これまで自信を持っていた技術が、そのままでは通らない場面も多いという。うまくいかない日もある。それでも、足りないものを探しながら練習を続けている。

ベルトを目指す、その先にあるもの

試合を見る時にどこに注目してほしいかを聞くと、返ってきたのはパンチだった。

極真空手の経験があるので蹴りの印象を持たれやすいが、「蹴り技よりもパンチの方が得意」と話す。パンチの強さや速さには自信があるという。

そこには野球の経験もつながっているようだ。体重移動や力の伝え方、全身を連動させる感覚は、野球と格闘技で似ている部分があるという。

空手で育った蹴りがあり、野球で身につけた感覚がパンチにも生きている。蹴りだけでなく、パンチもある。多彩な選手として見てほしいという言葉は、そのまま今のスタイルを表している。

目標は、RISEのチャンピオンになることだ。ベルトを取ることだけで終わりではなく、「ベルト取っても倒し続ける選手でいたい」と話す。まずはランキング入り。そのためには勝ち続けるしかないし、限られた試合数の中で内容も見せていく必要がある。

格闘技は年間に何度も試合ができる競技ではない。一般的には年3〜4試合ほどで、一戦ごとの意味も大きくなる。

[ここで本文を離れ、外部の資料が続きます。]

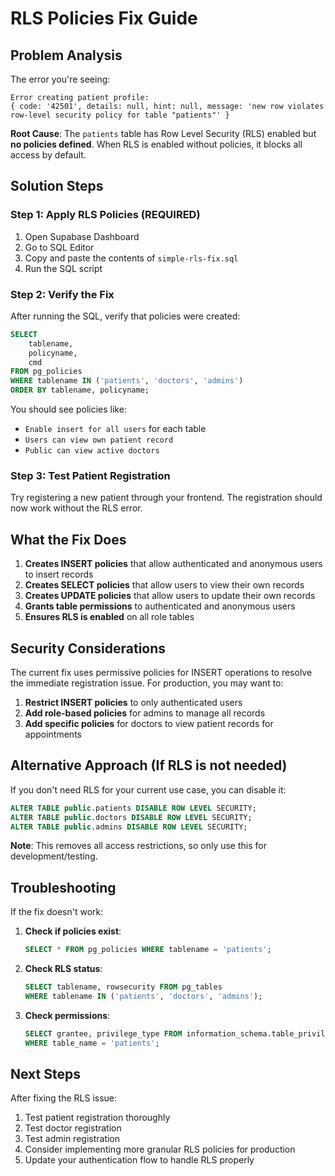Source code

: # RLS Policies Fix Guide

## Problem Analysis

The error you're seeing:
```
Error creating patient profile:
{ code: '42501', details: null, hint: null, message: 'new row violates row-level security policy for table "patients"' }
```

**Root Cause**: The `patients` table has Row Level Security (RLS) enabled but **no policies defined**. When RLS is enabled without policies, it blocks all access by default.

## Solution Steps

### Step 1: Apply RLS Policies (REQUIRED)

1. Open Supabase Dashboard
2. Go to SQL Editor
3. Copy and paste the contents of `simple-rls-fix.sql`
4. Run the SQL script

### Step 2: Verify the Fix

After running the SQL, verify that policies were created:

```sql
SELECT 
    tablename,
    policyname,
    cmd
FROM pg_policies 
WHERE tablename IN ('patients', 'doctors', 'admins')
ORDER BY tablename, policyname;
```

You should see policies like:
- `Enable insert for all users` for each table
- `Users can view own patient record`
- `Public can view active doctors`

### Step 3: Test Patient Registration

Try registering a new patient through your frontend. The registration should now work without the RLS error.

## What the Fix Does

1. **Creates INSERT policies** that allow authenticated and anonymous users to insert records
2. **Creates SELECT policies** that allow users to view their own records
3. **Creates UPDATE policies** that allow users to update their own records
4. **Grants table permissions** to authenticated and anonymous users
5. **Ensures RLS is enabled** on all role tables

## Security Considerations

The current fix uses permissive policies for INSERT operations to resolve the immediate registration issue. For production, you may want to:

1. **Restrict INSERT policies** to only authenticated users
2. **Add role-based policies** for admins to manage all records
3. **Add specific policies** for doctors to view patient records for appointments

## Alternative Approach (If RLS is not needed)

If you don't need RLS for your current use case, you can disable it:

```sql
ALTER TABLE public.patients DISABLE ROW LEVEL SECURITY;
ALTER TABLE public.doctors DISABLE ROW LEVEL SECURITY;
ALTER TABLE public.admins DISABLE ROW LEVEL SECURITY;
```

**Note**: This removes all access restrictions, so only use this for development/testing.

## Troubleshooting

If the fix doesn't work:

1. **Check if policies exist**:
   ```sql
   SELECT * FROM pg_policies WHERE tablename = 'patients';
   ```

2. **Check RLS status**:
   ```sql
   SELECT tablename, rowsecurity FROM pg_tables 
   WHERE tablename IN ('patients', 'doctors', 'admins');
   ```

3. **Check permissions**:
   ```sql
   SELECT grantee, privilege_type FROM information_schema.table_privileges 
   WHERE table_name = 'patients';
   ```

## Next Steps

After fixing the RLS issue:

1. Test patient registration thoroughly
2. Test doctor registration
3. Test admin registration
4. Consider implementing more granular RLS policies for production
5. Update your authentication flow to handle RLS properly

名古屋に移って最初の試合は5月末。その先にある大きな目標を見据えながら、まずは目の前の一戦に向けて準備を続けている。


プロフィール

荒尾彰(あらお・しょう)

福岡出身のプロキックボクサー。小中では極真空手、高校では野球に打ち込み、大学でキックボクシングを始めた。19歳で競技を始め、21歳でプロデビュー。現在は名古屋のOISHI GYMに拠点を移し、RISEで上を目指している。極真空手で培った蹴りに加え、パンチの強さと速さも武器。SNSでの発信にも取り組んでいる。